Richardson, 2015-Ohio-824, ¶ 47 (12th Dist.). A directive, like an instruction not to speak
with law enforcement, is not an assertion because it is incapable of being proved either
true or false. See State v. Spradlin, 2017-Ohio-630, ¶ 29-30 (12th Dist.). Consequently,
a directive cannot be offered to prove the truth of the matter asserted and is not hearsay.
Id. Accordingly, the court did not err in admitting this testimony.
{¶ 16} Appellant next argues that the body camera recording contained
inadmissible hearsay statements, and the trial court erred in overruling his objection to
the same. We disagree. As discussed above, Deputy Boggs's body camera footage was
played during trial and admitted into evidence. During the portion of the body camera
recording identified by appellant in his brief, Zach can be heard stating to Deputy Boggs
that his grandmother told him not to talk to the police.
{¶ 17} As an initial matter, we have already determined that because directives are
not statements for the purposes of hearsay, grandmother's command to Zach not to
speak to the deputy is not hearsay. Spradlin at ¶ 30. We likewise conclude that Zach's
-5- Clermont CA2024-02-016
statement conveying grandmother's directive to Deputy Boggs is not hearsay. "Out-of-
court statements may be admissible as non-hearsay if they are used to explain a witness's
actions." State v. Scott, 2013-Ohio-2866, ¶ 20 (12th Dist.). "'For example, where
statements are offered to explain an officer's conduct while investigating a crime, such
statements are not hearsay.'" State v. Penwell, 2011-Ohio-2100, ¶ 13 (12th Dist.),
quoting State v. Blevins, 36 Ohio App.3d 147, 149 (10th Dist. 1987). Here, the state did
not offer Zach's statement to Deputy Boggs for the truth of the matter asserted. Instead,
the record reflects that Zach's statement was used to provide context for Deputy Boggs's
actions during the investigation, i.e., to explain his basis for separating Zach from his adult
family members, including grandmother, prior to taking his statement. As such, the trial
court did not abuse its discretion in admitting this evidence over appellant's objection.

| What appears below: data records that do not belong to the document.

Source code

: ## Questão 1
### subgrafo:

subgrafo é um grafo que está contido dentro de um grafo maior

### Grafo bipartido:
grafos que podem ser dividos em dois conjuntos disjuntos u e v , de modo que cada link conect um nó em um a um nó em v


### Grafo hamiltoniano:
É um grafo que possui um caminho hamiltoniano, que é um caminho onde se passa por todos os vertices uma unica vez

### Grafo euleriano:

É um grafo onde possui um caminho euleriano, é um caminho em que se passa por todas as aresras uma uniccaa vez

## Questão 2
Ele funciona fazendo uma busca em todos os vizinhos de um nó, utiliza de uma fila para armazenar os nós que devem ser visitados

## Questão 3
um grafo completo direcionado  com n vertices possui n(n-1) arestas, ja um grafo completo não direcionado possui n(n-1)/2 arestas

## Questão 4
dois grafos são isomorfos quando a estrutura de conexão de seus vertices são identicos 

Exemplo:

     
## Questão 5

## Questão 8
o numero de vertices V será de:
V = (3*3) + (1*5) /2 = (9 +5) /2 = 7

{¶ 18} Lastly, appellant claims the trial court allowed impermissible hearsay
evidence when Deputy Boggs testified that he had received statements from Josh, Zach,
and various adults on the scene, and that of those, the children's story was most
consistent with the injuries and what was dispatched to the deputy. After reviewing the
portion of the transcript identified by appellant, we see no testimony conveying a hearsay
statement. In that testimony, Deputy Boggs did not reference any specific out-of-court
statement made by any adult, Zach, or Josh, nor did Deputy Boggs attempt to use those
statements to prove the truth of the matter asserted. Rather, his testimony reflects that
he received statements throughout the course of his investigation and the steps he took
as a result of those statements. Such testimony is not hearsay. State v. Piercefield,
2023-Ohio-1781, ¶ 20-21 (12th Dist.); see also Evid.R. 801(A).
{¶ 19} In accordance with the above, we find no merit to any of the arguments
raised herein by appellant. The trial court did not abuse its discretion or otherwise err in
admitting the testimony appellant now claims was hearsay. Appellant's assignment of
-6- Clermont CA2024-02-016
error is overruled.
{¶ 20} Judgment affirmed.
BYRNE, P.J., and M. POWELL, J., concur.